Werner Nuremberg

from Wikipedia, the free encyclopedia

Werner Nürnberg (born March 17, 1909 in Essen , † March 21, 1986 in Berlin-Dahlem ) was a German professor of electrical engineering .

Life

Werner Nürnberg grew up in Saarland . From the summer semester of 1928 he studied at the Faculty of Electrical Engineering at the Technical University of Darmstadt . He completed his knowledge at the Sorbonne in Paris, where he took the opportunity to attend lectures by Marie Curie . After a short detour to the Technical University of Berlin, Nuremberg completed his studies in Darmstadt in December 1932.

From January 1933 Werner Nürnberg began working as a calculation and test field engineer at the AEG large machine factory in Brunnenstrasse in Berlin, which led him to become chief electrician. In March 1944 he received his doctorate from the Technical University of Berlin with a contribution on the asynchronous machine with double cage rotor to become a doctoral engineer. In September 1944 he was drafted into military service. After the end of the war he resumed his work at AEG until, after his habilitation in April 1946, from October of the same year, first as an associate professor and from 1949 as a full professor, he took over the chair for electrical machines at the Technical University of Berlin.

During his ordinariate he published publications on drive technology issues in rolling, problems of the skin effect and other special areas of electrical machines. With his books The Asynchronous Machine and the previously published work The Examination of Electrical Machines (both works were published in several editions by the scientific Springer Verlag), he provided the students and practicing engineers with tools for calculating the asynchronous machine and for testing all common machine types . In addition, he was co-editor of the theoretically oriented specialist journal Archiv für Elektrotechnik (today: Electrical Engineering , Springer-Verlag). On March 31, 1975 he ended his teaching activities and retired as emeritus .

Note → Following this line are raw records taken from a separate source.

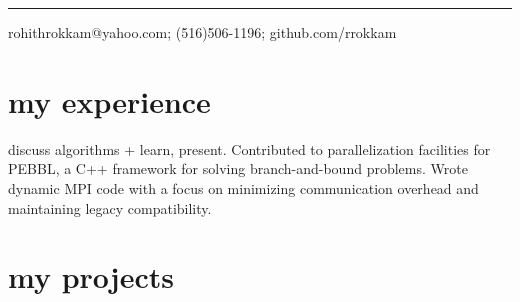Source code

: \documentclass{cv}
\begin{document}
\rule{\textwidth}{0.4pt}
\begin{center}
rohithrokkam@yahoo.com; (516)506-1196; github.com/rrokkam 
\end{center}




%
%

\section{my experience}

\begin{entrylist}
    {discuss algorithms + learn, present.}
    {Contributed to parallelization facilities for PEBBL, a C++ framework for solving branch-and-bound problems. Wrote dynamic MPI code with a focus on minimizing communication overhead and maintaining legacy compatibility.}
\end{entrylist}

\section{my projects}
\end{document}
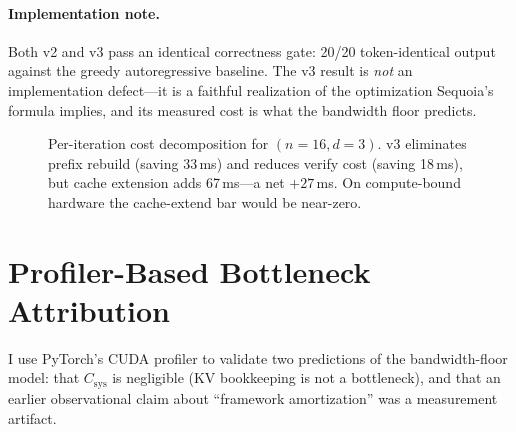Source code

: \documentclass[letterpaper,twocolumn,10pt]{article}
\begin{document}
\paragraph{Implementation note.}
Both v2 and v3 pass an identical correctness gate: 20/20 token-identical output against the greedy autoregressive baseline.
The v3 result is \emph{not} an implementation defect---it is a faithful realization of the optimization Sequoia's formula implies, and its measured cost is what the bandwidth floor predicts.

\begin{figure}[t]
\centering
{}
\caption{Per-iteration cost decomposition for $(n{=}16, d{=}3)$. v3 eliminates prefix rebuild (saving 33\,ms) and reduces verify cost (saving 18\,ms), but cache extension adds 67\,ms---a net $+27\,$ms. On compute-bound hardware the cache-extend bar would be near-zero.}
\label{fig:v2v3}
\end{figure}


\section{Profiler-Based Bottleneck Attribution}
\label{sec:profiler}

I use PyTorch's CUDA profiler to validate two predictions of the bandwidth-floor model: that $C_{\text{sys}}$ is negligible (KV bookkeeping is not a bottleneck), and that an earlier observational claim about ``framework amortization'' was a measurement artifact.
\end{document}
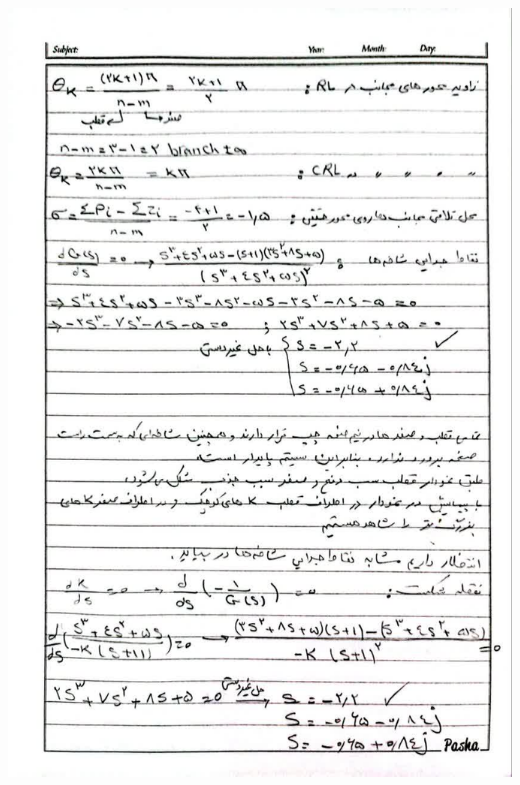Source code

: \documentclass[a4,12pt]{article}
\begin{document}
			\includegraphics[width=15cm]{q2.jpg}
\end{document}
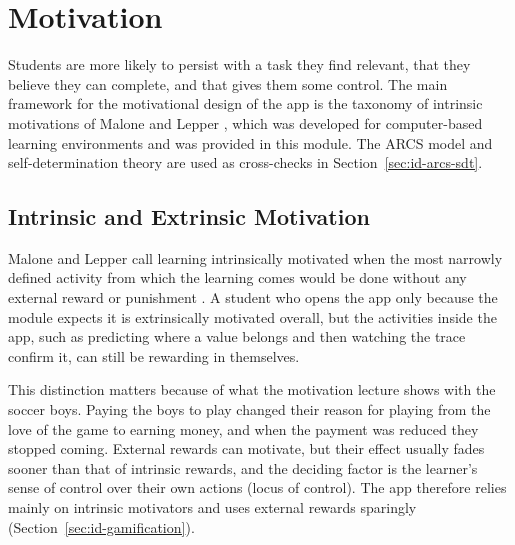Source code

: \section{Motivation}\label{sec:id-motivation}

Students are more likely to persist with a task they find relevant, that they believe they can complete, and that gives them some control. The main framework for the motivational design of the app is the taxonomy of intrinsic motivations of Malone and Lepper \cite{Malone1987}, which was developed for computer-based learning environments and was provided in this module. The ARCS model \cite{Keller2010} and self-determination theory \cite{Deci2000} are used as cross-checks in Section~\ref{sec:id-arcs-sdt}.

\subsection{Intrinsic and Extrinsic Motivation}
Malone and Lepper call learning intrinsically motivated when the most narrowly defined activity from which the learning comes would be done without any external reward or punishment \cite[p.~229]{Malone1987}. A student who opens the app only because the module expects it is extrinsically motivated overall, but the activities inside the app, such as predicting where a value belongs and then watching the trace confirm it, can still be rewarding in themselves.

This distinction matters because of what the motivation lecture \cite{Marshall2026Motivation} shows with the soccer boys. Paying the boys to play changed their reason for playing from the love of the game to earning money, and when the payment was reduced they stopped coming. External rewards can motivate, but their effect usually fades sooner than that of intrinsic rewards, and the deciding factor is the learner's sense of control over their own actions (locus of control). The app therefore relies mainly on intrinsic motivators and uses external rewards sparingly (Section~\ref{sec:id-gamification}).

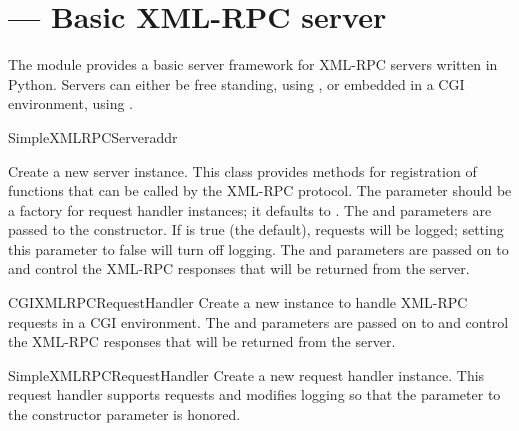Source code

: \section{ ---
         Basic XML-RPC server}



The  module provides a basic server
framework for XML-RPC servers written in Python.  Servers can either
be free standing, using , or embedded in a
CGI environment, using .

\begin{classdesc}{SimpleXMLRPCServer}{addr}

  Create a new server instance.  This class
  provides methods for registration of functions that can be called by
  the XML-RPC protocol.  The  parameter
  should be a factory for request handler instances; it defaults to
  .  The  and
   parameters are passed to the
   constructor.  If
   is true (the default), requests will be logged;
  setting this parameter to false will turn off logging.  
  The  and  parameters are passed on to 
   and control the XML-RPC responses that will be returned 
  from the server.
\end{classdesc}

\begin{classdesc}{CGIXMLRPCRequestHandler}{}
  Create a new instance to handle XML-RPC requests in a CGI
  environment. 
  The  and  parameters are passed on to 
   and control the XML-RPC responses that will be returned 
  from the server.
\end{classdesc}

\begin{classdesc}{SimpleXMLRPCRequestHandler}{}
  Create a new request handler instance.  This request handler
  supports  requests and modifies logging so that the
   parameter to the 
  constructor parameter is honored.
\end{classdesc}


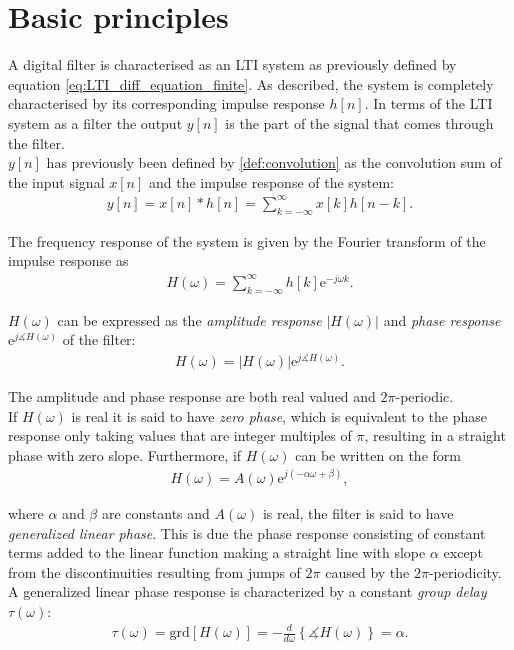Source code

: \section{Basic principles} \label{sec:basic_filter}
A digital filter is characterised as an LTI system as previously defined by equation \eqref{eq:LTI_diff_equation_finite}. As described, the system is completely characterised by its corresponding impulse response $h[n]$. In terms of the LTI system as a filter the output $y[n]$ is the part of the signal that comes through the filter. \\
$y[n]$ has previously been defined by \eqref{def:convolution} as the convolution sum of the input signal $x[n]$ and the impulse response of the system:
\begin{align*}
y[n] = x[n]*h[n] = \sum_{k=-\infty}^{\infty} x[k]h[n-k].
\end{align*}

The frequency response of the system is given by the Fourier transform of the impulse response as
\begin{align} \label{eq:freq_res}
H(\omega) = \sum_{k=-\infty}^{\infty} h[k] \text{e}^{-j\omega k}.
\end{align}

$H(\omega)$ can be expressed as the \textit{amplitude response} $|H(\omega)|$ and \textit{phase response} $\text{e}^{j\measuredangle H(\omega)}$ of the filter:
\begin{align*}
H(\omega) = |H(\omega)| \text{e}^{j\measuredangle H(\omega)}.
\end{align*}

The amplitude and phase response are both real valued and $2\pi$-periodic.\\
If $H(\omega)$ is real it is said to have \textit{zero phase}, which is equivalent to the phase response only taking values that are integer multiples of $\pi$, resulting in a straight phase with zero slope. Furthermore, if $H(\omega)$ can be written on the form
\begin{align} \label{eq:lin_pha}
H(\omega) = A(\omega) \text{e}^{j(-\alpha\omega + \beta)},
\end{align}

where $\alpha$ and $\beta$ are constants and $A(\omega)$ is real, the filter is said to have \textit{generalized linear phase}. This is due the phase response consisting of constant terms added to the linear function making a straight line with slope $\alpha$ except from the discontinuities resulting from jumps of $2\pi$ caused by the $2\pi$-periodicity. \\
A generalized linear phase response is characterized by a constant \textit{group delay} $\tau(\omega)$:
\begin{align*}
\tau(\omega) = \text{grd}[H(\omega)] = -\frac{d}{d\omega} \left\{ \measuredangle H(\omega) \right\} = \alpha.
\end{align*}

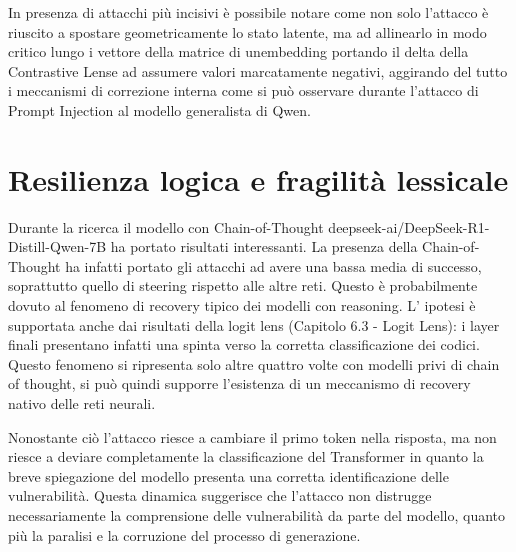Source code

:In presenza di attacchi più incisivi è possibile notare come non solo l'attacco è riuscito a spostare geometricamente lo stato latente, ma ad allinearlo in modo critico lungo i vettore della matrice di unembedding portando il delta della Contrastive Lense ad assumere valori marcatamente negativi, aggirando del tutto i meccanismi di correzione interna come si può osservare durante l'attacco di Prompt Injection al modello generalista di Qwen.


\section{Resilienza logica e fragilità lessicale}
Durante la ricerca il modello con Chain-of-Thought deepseek-ai/DeepSeek-R1-Distill-Qwen-7B ha portato risultati interessanti.
La presenza della Chain-of-Thought ha infatti portato gli attacchi ad avere una bassa media di successo, soprattutto quello di steering rispetto alle altre reti.
Questo è probabilmente dovuto al fenomeno di recovery tipico dei modelli con reasoning.
L' ipotesi è supportata anche dai risultati della logit lens (Capitolo 6.3 - Logit Lens): i layer finali presentano infatti una spinta verso la corretta classificazione dei codici.
Questo fenomeno si ripresenta solo altre quattro volte con modelli privi di chain of thought, si può quindi supporre l'esistenza di un meccanismo di recovery nativo delle reti neurali.

Nonostante ciò l'attacco riesce a cambiare il primo token nella risposta, ma non riesce a deviare completamente la classificazione del Transformer in quanto la breve spiegazione del modello presenta una corretta identificazione delle vulnerabilità.
Questa dinamica suggerisce che l'attacco non distrugge necessariamente la comprensione delle vulnerabilità da parte del modello, quanto più la paralisi e la corruzione del processo di generazione.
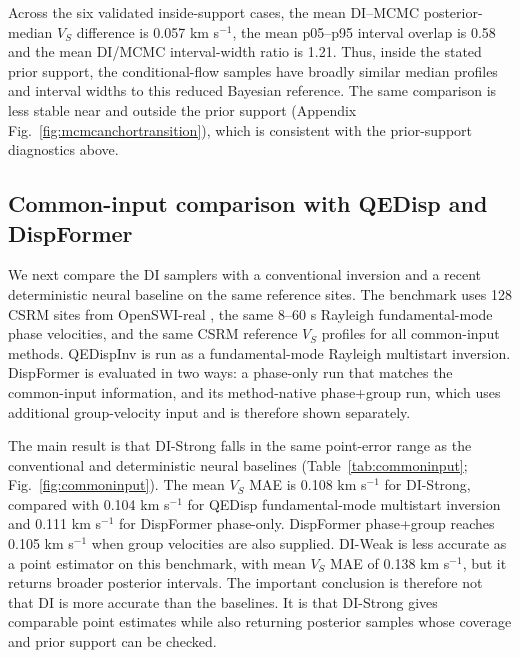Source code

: \documentclass[referee]{gji}
\begin{document}
Across the six validated inside-support cases, the mean DI--MCMC posterior-median $V_S$ difference is 0.057 km s$^{-1}$, the mean p05--p95 interval overlap is 0.58 and the mean DI/MCMC interval-width ratio is 1.21. Thus, inside the stated prior support, the conditional-flow samples have broadly similar median profiles and interval widths to this reduced Bayesian reference. The same comparison is less stable near and outside the prior support (Appendix Fig.~\ref{fig:mcmcanchortransition}), which is consistent with the prior-support diagnostics above.

\subsection{Common-input comparison with QEDisp and DispFormer}

We next compare the DI samplers with a conventional inversion and a recent deterministic neural baseline on the same reference sites. The benchmark uses 128 CSRM sites from OpenSWI-real \citep{LiuEtAl2026OpenSWI}, the same 8--60 s Rayleigh fundamental-mode phase velocities, and the same CSRM reference $V_S$ profiles for all common-input methods. QEDispInv \citep{PanEtAl2026QEDispInv} is run as a fundamental-mode Rayleigh multistart inversion. DispFormer \citep{LiuEtAl2025DispFormer} is evaluated in two ways: a phase-only run that matches the common-input information, and its method-native phase+group run, which uses additional group-velocity input and is therefore shown separately.

The main result is that DI-Strong falls in the same point-error range as the conventional and deterministic neural baselines (Table~\ref{tab:commoninput}; Fig.~\ref{fig:commoninput}). The mean $V_S$ MAE is 0.108 km s$^{-1}$ for DI-Strong, compared with 0.104 km s$^{-1}$ for QEDisp fundamental-mode multistart inversion and 0.111 km s$^{-1}$ for DispFormer phase-only. DispFormer phase+group reaches 0.105 km s$^{-1}$ when group velocities are also supplied. DI-Weak is less accurate as a point estimator on this benchmark, with mean $V_S$ MAE of 0.138 km s$^{-1}$, but it returns broader posterior intervals. The important conclusion is therefore not that DI is more accurate than the baselines. It is that DI-Strong gives comparable point estimates while also returning posterior samples whose coverage and prior support can be checked.
\end{document}

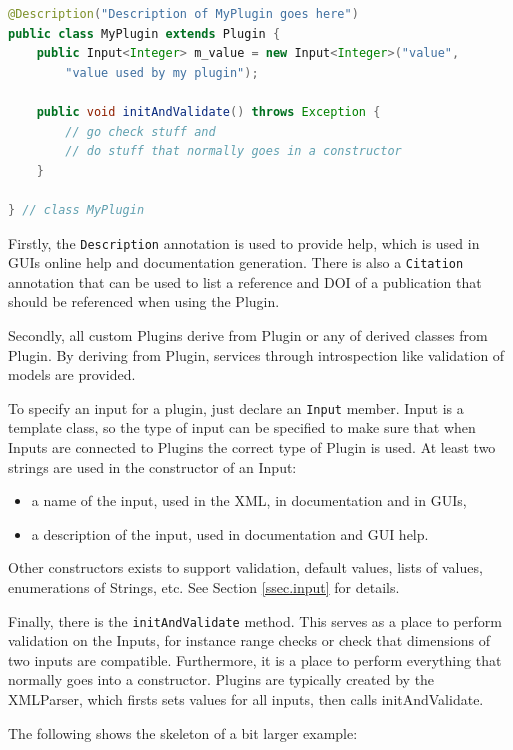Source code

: \documentclass{article}
\begin{document}
{\color{blue}\begin{lstlisting}[language=java]
@Description("Description of MyPlugin goes here")
public class MyPlugin extends Plugin {
    public Input<Integer> m_value = new Input<Integer>("value",
        "value used by my plugin");

    public void initAndValidate() throws Exception {
        // go check stuff and 
        // do stuff that normally goes in a constructor
    }

} // class MyPlugin
\end{lstlisting}}

Firstly, the {\tt Description} annotation is used to provide help, which is used in GUIs
online help and documentation generation. There is also a {\tt Citation} annotation
that can be used to list a reference and DOI of a publication that should be
referenced when using the Plugin.

Secondly, all custom Plugins derive from Plugin or any of derived classes from Plugin.
By deriving from Plugin,  services through introspection like validation of models are
provided.

To specify an input for a plugin, just declare an {\tt Input} member. Input is a template
class, so the type of input can be specified to make sure that when Inputs are connected
to Plugins the correct type of Plugin is used. At least two strings are used in the 
constructor of an Input:
\begin{itemize}
\item a name of the input, used in the XML, in documentation and in GUIs,
\item a description of the input, used in documentation and GUI help.
\end{itemize}
Other constructors exists to support validation, default values, lists of values,
enumerations of Strings, etc. See Section \ref{ssec.input} for details.

Finally, there is the {\tt initAndValidate} method. This serves as a place to perform
validation on the Inputs, for instance range checks or check that dimensions of two
inputs are compatible. Furthermore, it is a place to perform everything that normally
goes into a constructor. Plugins are typically created by the XMLParser, which firsts
sets values for all inputs, then calls initAndValidate.

The following shows the skeleton of a bit larger example:
\end{document}
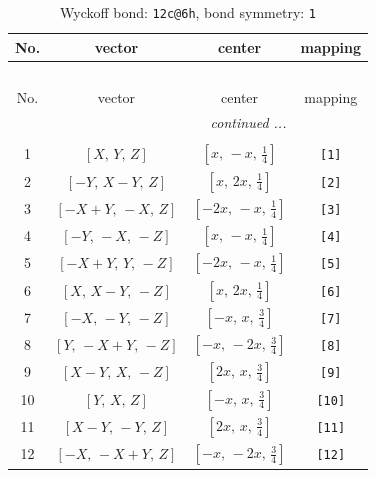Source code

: \documentclass[fleqn,8pt]{jsarticle}
\begin{document}
\begin{longtable}{cccc}
\caption{Wyckoff bond: {\tt 12c@6h}, bond symmetry: {\tt 1}}
 \\
 \hline \hline
No. & vector & center & mapping \\ \hline \endfirsthead

\multicolumn{3}{l}{\tablename\ \thetable{}} \\
 \hline \hline
No. & vector & center & mapping \\ \hline \endhead

 \hline \hline
\multicolumn{3}{r}{\footnotesize\it continued ...} \\ \endfoot

 \hline \hline
\multicolumn{3}{r}{} \\ \endlastfoot

1 & $\left[ X,\, Y,\, Z \right]$ & $\left[ x,\, - x,\, \frac{1}{4} \right]$ & {\tt [1]} \\ \hline
2 & $\left[ - Y,\, X - Y,\, Z \right]$ & $\left[ x,\, 2 x,\, \frac{1}{4} \right]$ & {\tt [2]} \\ \hline
3 & $\left[ - X + Y,\, - X,\, Z \right]$ & $\left[ - 2 x,\, - x,\, \frac{1}{4} \right]$ & {\tt [3]} \\ \hline
4 & $\left[ - Y,\, - X,\, - Z \right]$ & $\left[ x,\, - x,\, \frac{1}{4} \right]$ & {\tt [4]} \\ \hline
5 & $\left[ - X + Y,\, Y,\, - Z \right]$ & $\left[ - 2 x,\, - x,\, \frac{1}{4} \right]$ & {\tt [5]} \\ \hline
6 & $\left[ X,\, X - Y,\, - Z \right]$ & $\left[ x,\, 2 x,\, \frac{1}{4} \right]$ & {\tt [6]} \\ \hline
7 & $\left[ - X,\, - Y,\, - Z \right]$ & $\left[ - x,\, x,\, \frac{3}{4} \right]$ & {\tt [7]} \\ \hline
8 & $\left[ Y,\, - X + Y,\, - Z \right]$ & $\left[ - x,\, - 2 x,\, \frac{3}{4} \right]$ & {\tt [8]} \\ \hline
9 & $\left[ X - Y,\, X,\, - Z \right]$ & $\left[ 2 x,\, x,\, \frac{3}{4} \right]$ & {\tt [9]} \\ \hline
10 & $\left[ Y,\, X,\, Z \right]$ & $\left[ - x,\, x,\, \frac{3}{4} \right]$ & {\tt [10]} \\ \hline
11 & $\left[ X - Y,\, - Y,\, Z \right]$ & $\left[ 2 x,\, x,\, \frac{3}{4} \right]$ & {\tt [11]} \\ \hline
12 & $\left[ - X,\, - X + Y,\, Z \right]$ & $\left[ - x,\, - 2 x,\, \frac{3}{4} \right]$ & {\tt [12]} \\
\end{longtable}
\end{document}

Werner Nürnberg died just four days after his 77th birthday on March 21, 1986 in Berlin. His grave is in the forest cemetery in Zehlendorf .

Publications

  • Hanitsch, Nuremberg: The testing of electrical machines , Springer-Verlag, Berlin
  • Nuremberg: The asynchronous machine , Springer-Verlag

literature

Individual evidence

  1. ^ Hans-Jürgen Mende : Lexicon of Berlin burial places . Pharus-Plan, Berlin 2018, ISBN 978-3-86514-206-1 , p. 638.